Additional descriptive data might be valuable for this kind of study, such as the dose of anti-PD medications and other treatments that the participants might have had, e.g. rehabilitation and physical activity/exercise. Such data was not collected within this project, which is a shortcoming as it might affect how perceived walking difficulties evolve over time.

Twelve participants that did not manage the Five chair stands test were included in the group of participants categorized as having worse lower extremity function. However, there might be other reasons than poor lower extremity function that made them unable to complete the test. The categorization was done since excluding them might have rendered a final sample that was skewed towards having a better lower extremity functioning.
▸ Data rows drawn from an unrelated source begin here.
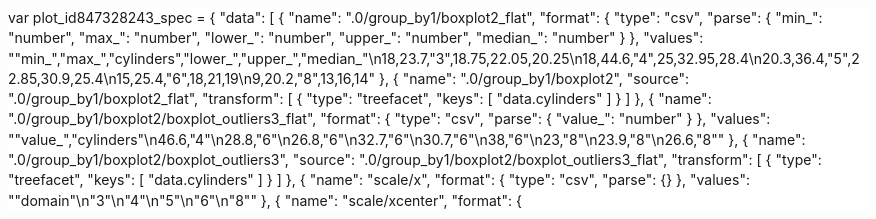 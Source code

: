 var plot_id847328243_spec = {
  "data": [
    {
      "name": ".0/group_by1/boxplot2_flat",
      "format": {
        "type": "csv",
        "parse": {
          "min_": "number",
          "max_": "number",
          "lower_": "number",
          "upper_": "number",
          "median_": "number"
        }
      },
      "values": "\"min_\",\"max_\",\"cylinders\",\"lower_\",\"upper_\",\"median_\"\n18,23.7,\"3\",18.75,22.05,20.25\n18,44.6,\"4\",25,32.95,28.4\n20.3,36.4,\"5\",22.85,30.9,25.4\n15,25.4,\"6\",18,21,19\n9,20.2,\"8\",13,16,14"
    },
    {
      "name": ".0/group_by1/boxplot2",
      "source": ".0/group_by1/boxplot2_flat",
      "transform": [
        {
          "type": "treefacet",
          "keys": [
            "data.cylinders"
          ]
        }
      ]
    },
    {
      "name": ".0/group_by1/boxplot2/boxplot_outliers3_flat",
      "format": {
        "type": "csv",
        "parse": {
          "value_": "number"
        }
      },
      "values": "\"value_\",\"cylinders\"\n46.6,\"4\"\n28.8,\"6\"\n26.8,\"6\"\n32.7,\"6\"\n30.7,\"6\"\n38,\"6\"\n23,\"8\"\n23.9,\"8\"\n26.6,\"8\""
    },
    {
      "name": ".0/group_by1/boxplot2/boxplot_outliers3",
      "source": ".0/group_by1/boxplot2/boxplot_outliers3_flat",
      "transform": [
        {
          "type": "treefacet",
          "keys": [
            "data.cylinders"
          ]
        }
      ]
    },
    {
      "name": "scale/x",
      "format": {
        "type": "csv",
        "parse": {}
      },
      "values": "\"domain\"\n\"3\"\n\"4\"\n\"5\"\n\"6\"\n\"8\""
    },
    {
      "name": "scale/xcenter",
      "format": { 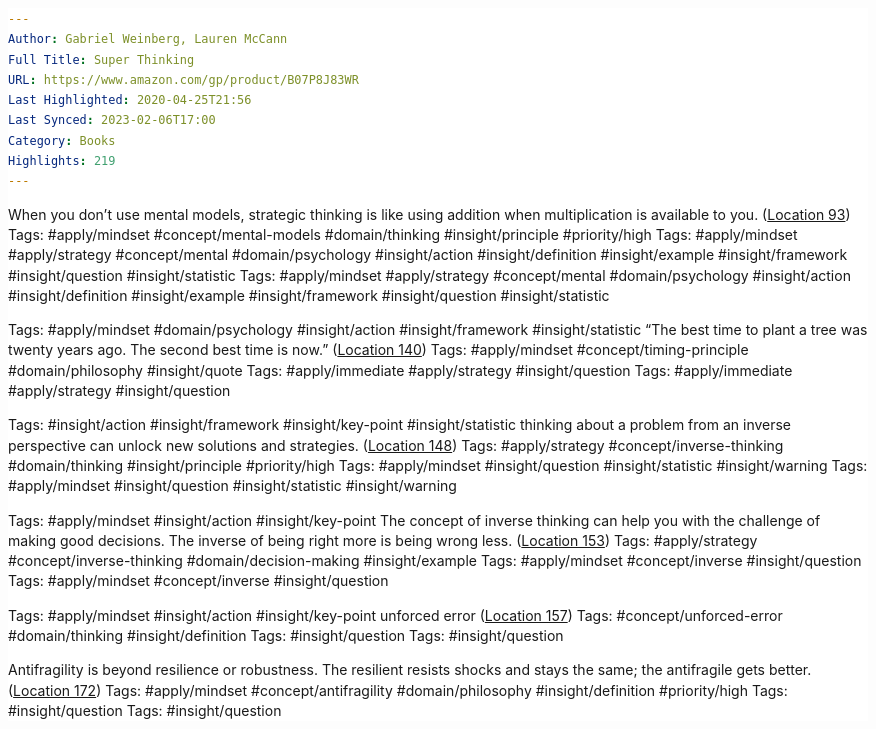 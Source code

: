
```yaml
---
Author: Gabriel Weinberg, Lauren McCann
Full Title: Super Thinking
URL: https://www.amazon.com/gp/product/B07P8J83WR
Last Highlighted: 2020-04-25T21:56
Last Synced: 2023-02-06T17:00
Category: Books
Highlights: 219
---
```

When you don’t use mental models, strategic thinking is like using addition when multiplication is available to you. ([Location 93](https://readwise.io/to_kindle?action=open&asin=B07P8J83WR&location=93))
Tags: #apply/mindset #concept/mental-models #domain/thinking #insight/principle #priority/high
Tags: #apply/mindset #apply/strategy #concept/mental #domain/psychology #insight/action #insight/definition #insight/example #insight/framework #insight/question #insight/statistic
Tags: #apply/mindset #apply/strategy #concept/mental #domain/psychology #insight/action #insight/definition #insight/example #insight/framework #insight/question #insight/statistic
  
Tags: #apply/mindset #domain/psychology #insight/action #insight/framework #insight/statistic
“The best time to plant a tree was twenty years ago. The second best time is now.” ([Location 140](https://readwise.io/to_kindle?action=open&asin=B07P8J83WR&location=140))
Tags: #apply/mindset #concept/timing-principle #domain/philosophy #insight/quote
Tags: #apply/immediate #apply/strategy #insight/question
Tags: #apply/immediate #apply/strategy #insight/question
  
Tags: #insight/action #insight/framework #insight/key-point #insight/statistic
thinking about a problem from an inverse perspective can unlock new solutions and strategies. ([Location 148](https://readwise.io/to_kindle?action=open&asin=B07P8J83WR&location=148))
Tags: #apply/strategy #concept/inverse-thinking #domain/thinking #insight/principle #priority/high
Tags: #apply/mindset #insight/question #insight/statistic #insight/warning
Tags: #apply/mindset #insight/question #insight/statistic #insight/warning
  
Tags: #apply/mindset #insight/action #insight/key-point
The concept of inverse thinking can help you with the challenge of making good decisions. The inverse of being right more is being wrong less. ([Location 153](https://readwise.io/to_kindle?action=open&asin=B07P8J83WR&location=153))
Tags: #apply/strategy #concept/inverse-thinking #domain/decision-making #insight/example
Tags: #apply/mindset #concept/inverse #insight/question
Tags: #apply/mindset #concept/inverse #insight/question
  
Tags: #apply/mindset #insight/action #insight/key-point
unforced error ([Location 157](https://readwise.io/to_kindle?action=open&asin=B07P8J83WR&location=157))
Tags: #concept/unforced-error #domain/thinking #insight/definition
Tags: #insight/question
Tags: #insight/question
  
Antifragility is beyond resilience or robustness. The resilient resists shocks and stays the same; the antifragile gets better. ([Location 172](https://readwise.io/to_kindle?action=open&asin=B07P8J83WR&location=172))
Tags: #apply/mindset #concept/antifragility #domain/philosophy #insight/definition #priority/high
Tags: #insight/question
Tags: #insight/question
The independent variables in the present study were selected based on theoretical reasoning as well as on the results from previous cross-sectional studies [12, 20]. The regression models in our study explained 61.4 and 67.2% of the variance in the Walk-12G scores, respectively. This means that there are additional factors than those studied that can predict perceived walking difficulties. Future studies are needed to explore the effect of e.g. visual impairments on perceived walking difficulties in people with PD.

Conclusions

Perceived walking difficulties increased over a 3-year period, and concerns about falling showed to be the strongest independent predictor. However, the latter was not the case when accounting for walking difficulties at baseline; perceived balance problems while dual tasking was then the strongest predictor. That is, both personal factors (i.e. concerns about falling) and motor aspects (i.e. balance problems while dual tasking) seem to play a role. Importantly, our study indicates that also non-motor symptoms (e.g. pain and cognitive functioning) seem to be of importance for future perceived walking difficulties.

Several of the identified factors are modifiable, and future intervention studies need to confirm whether addressing these factors have a preventative effect on perceived walking difficulties, i.e. as the primary outcome.